● WORK INSTRUCTIONS
Could you return the lines below exactly, from the first line up to and including the line that holds "En effet, de"?

[[ PROVIDED DATA open ]]

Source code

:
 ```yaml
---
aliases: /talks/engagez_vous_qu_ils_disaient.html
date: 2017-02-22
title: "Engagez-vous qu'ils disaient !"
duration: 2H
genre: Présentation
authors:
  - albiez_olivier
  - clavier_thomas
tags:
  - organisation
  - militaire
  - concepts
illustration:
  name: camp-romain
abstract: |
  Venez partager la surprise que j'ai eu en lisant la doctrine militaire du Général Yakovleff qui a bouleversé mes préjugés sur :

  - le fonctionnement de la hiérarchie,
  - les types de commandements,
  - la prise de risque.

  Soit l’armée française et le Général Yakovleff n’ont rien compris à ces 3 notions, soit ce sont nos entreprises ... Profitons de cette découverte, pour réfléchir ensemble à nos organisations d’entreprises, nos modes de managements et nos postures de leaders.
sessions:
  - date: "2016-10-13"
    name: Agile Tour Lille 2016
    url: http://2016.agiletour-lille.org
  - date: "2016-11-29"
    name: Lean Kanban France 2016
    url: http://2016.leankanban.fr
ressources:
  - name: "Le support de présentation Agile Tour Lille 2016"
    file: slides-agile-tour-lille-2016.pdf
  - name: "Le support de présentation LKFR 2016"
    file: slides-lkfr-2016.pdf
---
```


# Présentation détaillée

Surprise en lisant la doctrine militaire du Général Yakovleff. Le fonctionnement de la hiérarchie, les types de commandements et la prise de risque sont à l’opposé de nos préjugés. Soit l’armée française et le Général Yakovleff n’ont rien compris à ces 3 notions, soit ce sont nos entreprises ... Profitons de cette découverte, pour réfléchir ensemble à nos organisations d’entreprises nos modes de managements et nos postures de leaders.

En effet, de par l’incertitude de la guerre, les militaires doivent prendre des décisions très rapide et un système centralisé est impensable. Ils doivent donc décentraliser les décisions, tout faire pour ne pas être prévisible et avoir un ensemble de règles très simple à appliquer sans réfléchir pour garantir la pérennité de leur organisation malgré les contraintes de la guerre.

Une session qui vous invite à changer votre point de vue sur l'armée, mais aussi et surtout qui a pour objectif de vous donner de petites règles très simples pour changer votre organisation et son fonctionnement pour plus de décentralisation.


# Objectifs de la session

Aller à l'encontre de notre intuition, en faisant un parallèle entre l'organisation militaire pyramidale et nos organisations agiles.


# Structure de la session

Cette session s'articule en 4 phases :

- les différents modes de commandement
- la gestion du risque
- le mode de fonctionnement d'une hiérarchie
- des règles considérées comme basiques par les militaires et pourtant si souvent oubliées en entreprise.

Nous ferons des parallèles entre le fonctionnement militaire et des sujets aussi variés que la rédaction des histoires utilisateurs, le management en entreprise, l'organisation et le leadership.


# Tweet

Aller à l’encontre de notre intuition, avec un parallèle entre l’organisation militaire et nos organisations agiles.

[[ PROVIDED DATA closed ]]

● SOLUTION FOR THIS PROBLEM
Source code

:
 ```yaml
---
aliases: /talks/engagez_vous_qu_ils_disaient.html
date: 2017-02-22
title: "Engagez-vous qu'ils disaient !"
duration: 2H
genre: Présentation
authors:
  - albiez_olivier
  - clavier_thomas
tags:
  - organisation
  - militaire
  - concepts
illustration:
  name: camp-romain
abstract: |
  Venez partager la surprise que j'ai eu en lisant la doctrine militaire du Général Yakovleff qui a bouleversé mes préjugés sur :

  - le fonctionnement de la hiérarchie,
  - les types de commandements,
  - la prise de risque.

  Soit l’armée française et le Général Yakovleff n’ont rien compris à ces 3 notions, soit ce sont nos entreprises ... Profitons de cette découverte, pour réfléchir ensemble à nos organisations d’entreprises, nos modes de managements et nos postures de leaders.
sessions:
  - date: "2016-10-13"
    name: Agile Tour Lille 2016
    url: http://2016.agiletour-lille.org
  - date: "2016-11-29"
    name: Lean Kanban France 2016
    url: http://2016.leankanban.fr
ressources:
  - name: "Le support de présentation Agile Tour Lille 2016"
    file: slides-agile-tour-lille-2016.pdf
  - name: "Le support de présentation LKFR 2016"
    file: slides-lkfr-2016.pdf
---
```


# Présentation détaillée

Surprise en lisant la doctrine militaire du Général Yakovleff. Le fonctionnement de la hiérarchie, les types de commandements et la prise de risque sont à l’opposé de nos préjugés. Soit l’armée française et le Général Yakovleff n’ont rien compris à ces 3 notions, soit ce sont nos entreprises ... Profitons de cette découverte, pour réfléchir ensemble à nos organisations d’entreprises nos modes de managements et nos postures de leaders.

En effet, de par l’incertitude de la guerre, les militaires doivent prendre des décisions très rapide et un système centralisé est impensable. Ils doivent donc décentraliser les décisions, tout faire pour ne pas être prévisible et avoir un ensemble de règles très simple à appliquer sans réfléchir pour garantir la pérennité de leur organisation malgré les contraintes de la guerre.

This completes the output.